- Chah Mosafer Location within Iran
- Coordinates: 34°37′04″N 57°24′57″E﻿ / ﻿34.61778°N 57.41583°E
- Country: Iran
- Province: South Khorasan
- County: Eshqabad
- District: Kuh Yakhab
- Rural District: Chah Mosafer

Population (2016)
- • Total: 122
- Time zone: UTC+3:30 (IRST)

= Chah Mosafer =

Village in South Khorasan province, Iran

Chah Mosafer (چاه مسافر) is a village in, and the capital of, Chah Mosafer Rural District in Kuh Yakhab District of Eshqabad County, South Khorasan province.

==Demographics==
===Population===
At the time of the 2006 National Census, the village's population was 160 in 47 households, when it was in Kuh Yakhab Rural District of Dastgerdan District (Note: Renamed the Central District of Eshqabad County) in Tabas County, Yazd province.
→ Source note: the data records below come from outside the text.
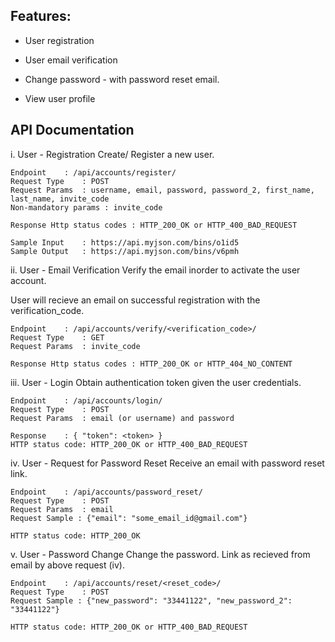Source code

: Features:
---------
* User registration

* User email verification

* Change password - with password reset email.

* View user profile


API Documentation
-----------------

i. User - Registration
Create/ Register a new user.

	Endpoint 	: /api/accounts/register/
	Request Type 	: POST
	Request Params 	: username, email, password, password_2, first_name, last_name, invite_code
	Non-mandatory params : invite_code

	Response Http status codes : HTTP_200_OK or HTTP_400_BAD_REQUEST
	
	Sample Input 	: https://api.myjson.com/bins/o1id5
	Sample Output 	: https://api.myjson.com/bins/v6pmh

ii. User - Email Verification
Verify the email inorder to activate the user account.

User will recieve an email on successful registration with the verification_code. 
	
	Endpoint 	: /api/accounts/verify/<verification_code>/
	Request Type 	: GET
	Request Params 	: invite_code
	
	Response Http status codes : HTTP_200_OK or HTTP_404_NO_CONTENT
	
iii. User - Login
Obtain authentication token given the user credentials.

	Endpoint 	: /api/accounts/login/
	Request Type 	: POST
	Request Params 	: email (or username) and password
	
	Response 	: { "token": <token> }
	HTTP status code: HTTP_200_OK or HTTP_400_BAD_REQUEST
	
iv. User - Request for Password Reset
Receive an email with password reset link.

	Endpoint 	: /api/accounts/password_reset/
	Request Type 	: POST
	Request Params 	: email
	Request Sample : {"email": "some_email_id@gmail.com"}
	
	HTTP status code: HTTP_200_OK

v. User - Password Change
Change the password. Link as recieved from email by above request (iv).
	
	Endpoint 	: /api/accounts/reset/<reset_code>/
	Request Type 	: POST
	Request Sample : {"new_password": "33441122", "new_password_2": "33441122"}
	
	HTTP status code: HTTP_200_OK or HTTP_400_BAD_REQUEST
	
	
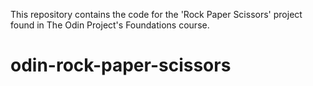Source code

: This repository contains the code for the 'Rock Paper Scissors' project found in The Odin Project's Foundations course.

# odin-rock-paper-scissors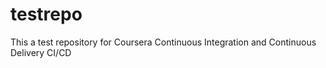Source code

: # testrepo
This a test repository for Coursera Continuous Integration and Continuous Delivery CI/CD
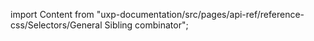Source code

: 
import Content from "uxp-documentation/src/pages/api-ref/reference-css/Selectors/General Sibling combinator";

<Content query="product=photoshop"/>
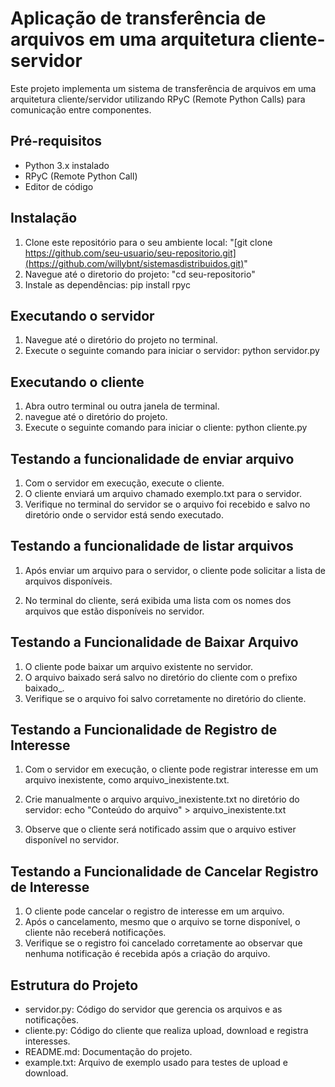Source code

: # Aplicação de transferência de arquivos em uma arquitetura cliente-servidor

Este projeto implementa um sistema de transferência de arquivos em uma arquitetura cliente/servidor utilizando RPyC (Remote Python Calls) para comunicação entre componentes.

## Pré-requisitos

- Python 3.x instalado
- RPyC (Remote Python Call)
- Editor de código

## Instalação 

1. Clone este repositório para o seu ambiente local:
    "[git clone https://github.com/seu-usuario/seu-repositorio.git](https://github.com/willybnt/sistemasdistribuidos.git)"
2. Navegue até o diretorio do projeto:
    "cd seu-repositorio"
3. Instale as dependências:
    pip install rpyc

## Executando o servidor

1. Navegue até o diretório do projeto no terminal.
2. Execute o seguinte comando  para iniciar o servidor:
    python servidor.py

## Executando o cliente

1. Abra outro terminal ou outra janela de terminal.
2. navegue até o diretório do projeto.
3. Execute o seguinte comando para iniciar o cliente:
    python cliente.py

## Testando a funcionalidade de enviar arquivo

1. Com o servidor em execução, execute o cliente.
2. O cliente enviará um arquivo chamado exemplo.txt para o servidor.
3. Verifique no terminal do servidor se o arquivo foi recebido e salvo no diretório onde o servidor está sendo executado.

## Testando a funcionalidade de listar arquivos

1. Após enviar um arquivo para o servidor, o cliente pode solicitar a lista de arquivos disponíveis.

2. No terminal do cliente, será exibida uma lista com os nomes dos arquivos que estão disponíveis no servidor.

## Testando a Funcionalidade de Baixar Arquivo

1. O cliente pode baixar um arquivo existente no servidor.
2. O arquivo baixado será salvo no diretório do cliente com o prefixo baixado_.
3. Verifique se o arquivo foi salvo corretamente no diretório do cliente.

## Testando a Funcionalidade de Registro de Interesse

1. Com o servidor em execução, o cliente pode registrar interesse em um arquivo inexistente, como arquivo_inexistente.txt.

2. Crie manualmente o arquivo arquivo_inexistente.txt no diretório do servidor:
    echo "Conteúdo do arquivo" > arquivo_inexistente.txt

3. Observe que o cliente será notificado assim que o arquivo estiver disponível no servidor.

## Testando a Funcionalidade de Cancelar Registro de Interesse

1. O cliente pode cancelar o registro de interesse em um arquivo.
2. Após o cancelamento, mesmo que o arquivo se torne disponível, o cliente não receberá notificações.
3. Verifique se o registro foi cancelado corretamente ao observar que nenhuma notificação é recebida após a criação do arquivo.

## Estrutura do Projeto

- servidor.py: Código do servidor que gerencia os arquivos e as notificações.
- cliente.py: Código do cliente que realiza upload, download e registra interesses.
- README.md: Documentação do projeto.
- example.txt: Arquivo de exemplo usado para testes de upload e download.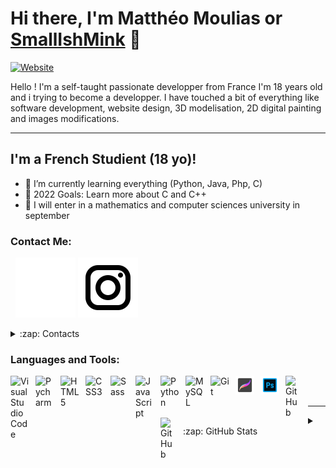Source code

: # Hi there, I'm Matthéo Moulias or [SmallIshMink][website] 👋 

[![Website](https://img.shields.io/website?style=flat-square&up_message=SmallIshMinkDev&url=http%3A%2F%2Fsmallishminkdev.alwaysdata.net)](http://smallishminkdev.alwaysdata.net)

Hello ! I'm a self-taught passionate developper from France
I'm 18 years old and i trying to become a developper.
I have touched a bit of everything like software development, website design, 3D modelisation, 2D digital painting and images modifications.

---

## I'm a French Studient (18 yo)!

- 🌱 I’m currently learning everything (Python, Java, Php, C)
- 🥅 2022 Goals: Learn more about C and C++
- 🏫 I will enter in a mathematics and computer sciences university in september

### Contact Me:
&nbsp;
[![website](./img/instagram_white.svg)](https://www.instagram.com/mattheodjo#gh-dark-mode-only)
[![website](./img/instagram_black.svg)](https://www.instagram.com/mattheodjo#gh-light-mode-only)

<details>
  <summary>:zap: Contacts</summary>

  - 📧 Email : [mattheo.mpro@gmail.com](mailto:mattheo.mpro@gmail.com)
  - 📷 Instagram : [@mattheodjo](https://www.instagram.com/mattheodjo)
</details>


### Languages and Tools:

<img align="left" alt="Visual Studio Code" width="30px" src="https://cdn.jsdelivr.net/gh/devicons/devicon/icons/vscode/vscode-original.svg" style="padding-right:10px;" />
<img align="left" alt="Pycharm" width="30px" src="https://upload.wikimedia.org/wikipedia/commons/1/1d/PyCharm_Icon.svg" style="padding-right:10px;" />
<img align="left" alt="HTML5" width="30px" src="https://cdn.jsdelivr.net/gh/devicons/devicon/icons/html5/html5-original.svg" style="padding-right:10px;" />
<img align="left" alt="CSS3" width="30px" src="https://cdn.jsdelivr.net/gh/devicons/devicon/icons/css3/css3-original.svg" style="padding-right:10px;" />
<img align="left" alt="Sass" width="30px" src="https://cdn.jsdelivr.net/gh/devicons/devicon/icons/sass/sass-original.svg" style="padding-right:10px;" />
<img align="left" alt="JavaScript" width="30px" src="https://cdn.jsdelivr.net/gh/devicons/devicon/icons/javascript/javascript-original.svg" style="padding-right:10px;" />
<img align="left" alt="Python" width="30px" src="https://cdn.jsdelivr.net/gh/devicons/devicon/icons/python/python-original.svg" style="padding-right:10px;" />
<img align="left" alt="MySQL" width="30px" src="https://cdn.jsdelivr.net/gh/devicons/devicon/icons/mysql/mysql-original.svg" style="padding-right:10px;" />
<img align="left" alt="Git" width="30px" src="https://cdn.jsdelivr.net/gh/devicons/devicon/icons/git/git-original.svg" style="padding-right:10px;" />
<img align="left" alt="Procreate" width="30px" src="./img/procreate.svg" style="padding-right:10px;" />
<img align="left" alt="Photoshop" width="30px" src="./img/photoshop.svg" style="padding-right:10px;" />

[<img align="left" alt="GitHub" width="26px" src="https://user-images.githubusercontent.com/3369400/139447912-e0f43f33-6d9f-45f8-be46-2df5bbc91289.png" style="padding-right:10px;" />](https://www.youtube.com/playlist?list=PLkwxH9e_vrAJ0WbEsFA9W3I1W-g_BTsbt#gh-dark-mode-only)
[<img align="left" alt="GitHub" width="26px" src="https://user-images.githubusercontent.com/3369400/139448065-39a229ba-4b06-434b-bc67-616e2ed80c8f.png" style="padding-right:10px;" />](https://www.youtube.com/playlist?list=PLkwxH9e_vrAJ0WbEsFA9W3I1W-g_BTsbt#gh-light-mode-only)

<br />
<br />

---

<details>
  <summary>:zap: GitHub Stats</summary>
  <p align="center">
    <img alt="SmallIshMink's GitHub Stats" src="https://github-readme-stats.vercel.app/api?username=SmallishMink34&show_icons=true&theme=dark" style="margin-top:20px;" />
    <img alt="SmallIshMink's Language" src="https://github-readme-stats.vercel.app/api/top-langs/?username=SmallishMink34&layout=compact" style="margin-top:20px;"/>
  </p>
</details>

[website]: http://SmallIshMinkDev.alwaysdata.net
[instagram]: https://www.instagram.com/mattheodjo

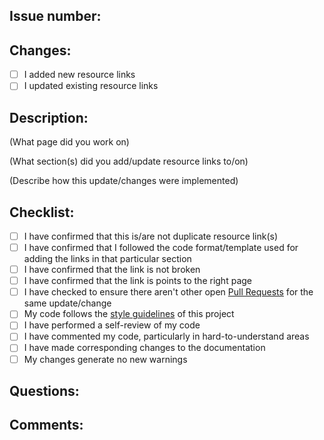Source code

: ## Issue number:

## Changes:
- [ ] I added new resource links
- [ ] I updated existing resource links

## Description:

(What page did you work on)

(What section(s) did you add/update resource links to/on)

(Describe how this update/changes were implemented)

## Checklist:

- [ ] I have confirmed that this is/are not duplicate resource link(s)
- [ ] I have confirmed that I followed the code format/template used for adding the links in that particular section
- [ ] I have confirmed that the link is not broken
- [ ] I have confirmed that the link is points to the right page
- [ ] I have checked to ensure there aren't other open [Pull Requests](https://github.com/Timonwa/techroadmap/pulls) for the same update/change
- [ ] My code follows the [style guidelines](https://github.com/Timonwa/techroadmap/blob/main/CONTRIBUTING.md) of this project
- [ ] I have performed a self-review of my code
- [ ] I have commented my code, particularly in hard-to-understand areas
- [ ] I have made corresponding changes to the documentation
- [ ] My changes generate no new warnings

## Questions:

## Comments:
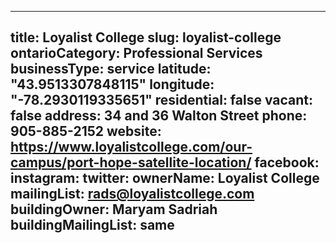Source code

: 
---
title: Loyalist College
slug: loyalist-college
ontarioCategory: Professional Services
businessType: service
latitude: "43.9513307848115"
longitude: "-78.2930119335651"
residential: false
vacant: false
address: 34 and 36 Walton Street
phone: 905-885-2152
website: https://www.loyalistcollege.com/our-campus/port-hope-satellite-location/ 
facebook: 
instagram: 
twitter: 
ownerName: Loyalist College
mailingList: rads@loyalistcollege.com 
buildingOwner: Maryam Sadriah
buildingMailingList:         same
---

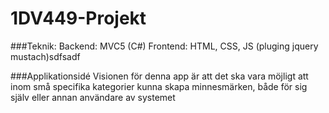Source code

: # 1DV449-Projekt


###Teknik:
Backend: MVC5 (C#)
Frontend: HTML, CSS, JS (pluging jquery mustach)sdfsadf

###Applikationsidé
Visionen för denna app är att det ska vara möjligt 
att inom små specifika kategorier kunna skapa minnesmärken, 
både för sig själv eller annan användare av systemet
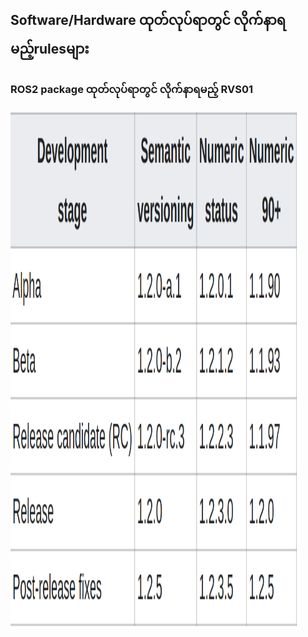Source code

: ## Software/Hardware ထုတ်လုပ်ရာတွင် လိုက်နာရမည့်rulesများ

### ROS2 package ထုတ်လုပ်ရာတွင် လိုက်နာရမည့် RVS01 

<img src="img/version.png" height="827" width="463">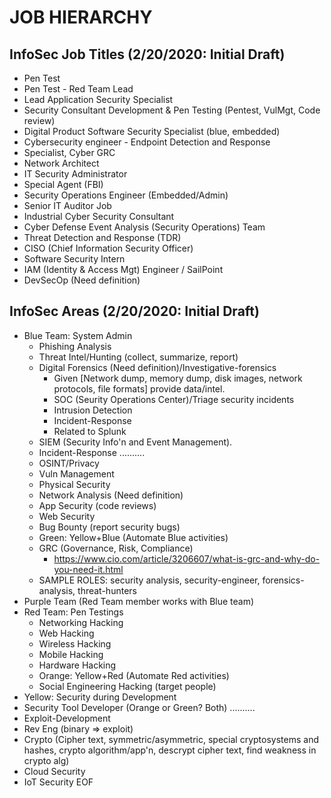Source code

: # JOB HIERARCHY

## InfoSec Job Titles (2/20/2020: Initial Draft)
 * Pen Test
 * Pen Test - Red Team Lead
 * Lead Application Security Specialist
 * Security Consultant Development & Pen Testing (Pentest, VulMgt, Code review)
 * Digital Product Software Security Specialist (blue, embedded)
 * Cybersecurity engineer - Endpoint Detection and Response
 * Specialist, Cyber GRC
 * Network Architect
 * IT Security Administrator
 * Special Agent (FBI)
 * Security Operations Engineer (Embedded/Admin)
 * Senior IT Auditor Job
 * Industrial Cyber Security Consultant
 * Cyber Defense Event Analysis (Security Operations) Team
 * Threat Detection and Response (TDR)
 * CISO (Chief Information Security Officer)
 * Software Security Intern
 * IAM (Identity & Access Mgt) Engineer / SailPoint
 * DevSecOp (Need definition)

## InfoSec Areas (2/20/2020: Initial Draft)
 * Blue Team: System Admin
   * Phishing Analysis
   * Threat Intel/Hunting (collect, summarize, report)
   * Digital Forensics (Need definition)/Investigative-forensics
     * Given [Network dump, memory dump, disk images,
       network protocols, file formats] provide data/intel.
     * SOC (Seurity Operations Center)/Triage security incidents
     * Intrusion Detection
     * Incident-Response
     * Related to Splunk
   * SIEM (Security Info'n and Event Management).
   * Incident-Response
   ..........
   *  OSINT/Privacy
   * Vuln Management
   * Physical Security
   * Network Analysis (Need definition)
   * App Security (code reviews)
   * Web Security
   * Bug Bounty (report security bugs)
   * Green: Yellow+Blue (Automate Blue activities)
   * GRC (Governance, Risk, Compliance)
     * https://www.cio.com/article/3206607/what-is-grc-and-why-do-you-need-it.html
   * SAMPLE ROLES: security analysis, security-engineer, 
     forensics-analysis, threat-hunters
 * Purple Team (Red Team member works with Blue team)
 * Red Team: Pen Testings
   * Networking Hacking
   * Web Hacking
   * Wireless Hacking
   * Mobile Hacking
   * Hardware Hacking
   * Orange: Yellow+Red (Automate Red activities)
   * Social Engineering Hacking (target people)
 * Yellow: Security during Development
 * Security Tool Developer (Orange or Green? Both)
..........
 * Exploit-Development
 * Rev Eng (binary => exploit)
 * Crypto (Cipher text, symmetric/asymmetric,
   special cryptosystems and hashes, crypto algorithm/app'n,
   descrypt cipher text, find weakness in crypto alg)
 * Cloud Security
 * IoT Security
EOF
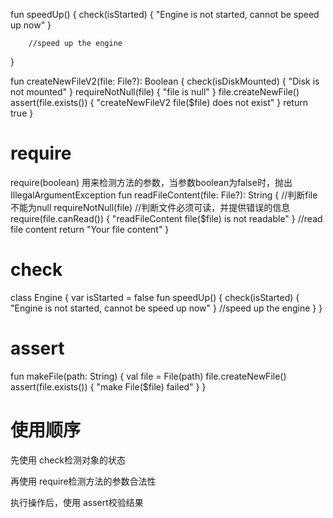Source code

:  fun speedUp() {
        check(isStarted) {
            "Engine is not started, cannot be speed up now"
        }

        //speed up the engine
}


fun createNewFileV2(file: File?): Boolean {
    check(isDiskMounted) {
        "Disk is not mounted"
    }
    requireNotNull(file) {
        "file is null"
    }
    file.createNewFile()
    assert(file.exists()) {
        "createNewFileV2 file($file) does not exist"
    }
    return true
}
# require
require(boolean) 用来检测方法的参数，当参数boolean为false时，抛出 IllegalArgumentException
fun readFileContent(file: File?): String {
    //判断file不能为null
    requireNotNull(file)
    //判断文件必须可读，并提供错误的信息
    require(file.canRead()) {
        "readFileContent file($file) is not readable"
    }
    //read file content
    return "Your file content"
}
# check
class Engine {
    var isStarted = false
    fun speedUp() {
        check(isStarted) {
            "Engine is not started, cannot be speed up now"
        }
        //speed up the engine
    }
}
# assert

fun makeFile(path: String) {
    val file = File(path)
    file.createNewFile()
    assert(file.exists()) {
        "make File($file) failed"
    }
}

# 使用顺序
先使用 check检测对象的状态

再使用 require检测方法的参数合法性

执行操作后，使用 assert校验结果

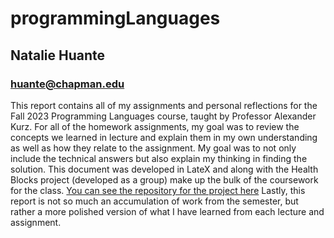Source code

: # programmingLanguages

## Natalie Huante
### huante@chapman.edu

This report contains all of my assignments and personal reflections for the Fall 2023 Programming Languages course, taught by Professor Alexander Kurz. For all of the homework assignments, my goal was to review the concepts we learned in lecture and explain them in my own understanding as well as how they relate to the assignment. My goal was to not only include the technical answers but also explain my thinking in finding the solution. This document was developed in LateX and along with the Health Blocks project (developed as a group) make up the bulk of the coursework for the class. [You can see the repository for the project here](https://github.com/KyleWynne/Health_Blocks) Lastly, this report is not so much an accumulation of work from the semester, but rather a more polished version of what I have learned from each lecture and assignment.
The following census in 2011 counted 130 people in 37 households. The 2016 census measured the population of the village as 122 people in 35 households, by which time the county had been separated from the province to join South Khorasan province.

In 2024, the district was separated from the county in the establishment of Eshqabad County and renamed the Central District. The rural district was transferred to the new Kuh Yakhab District, and Chah Mosafer was transferred to Chah Mosafer Rural District created in the same district.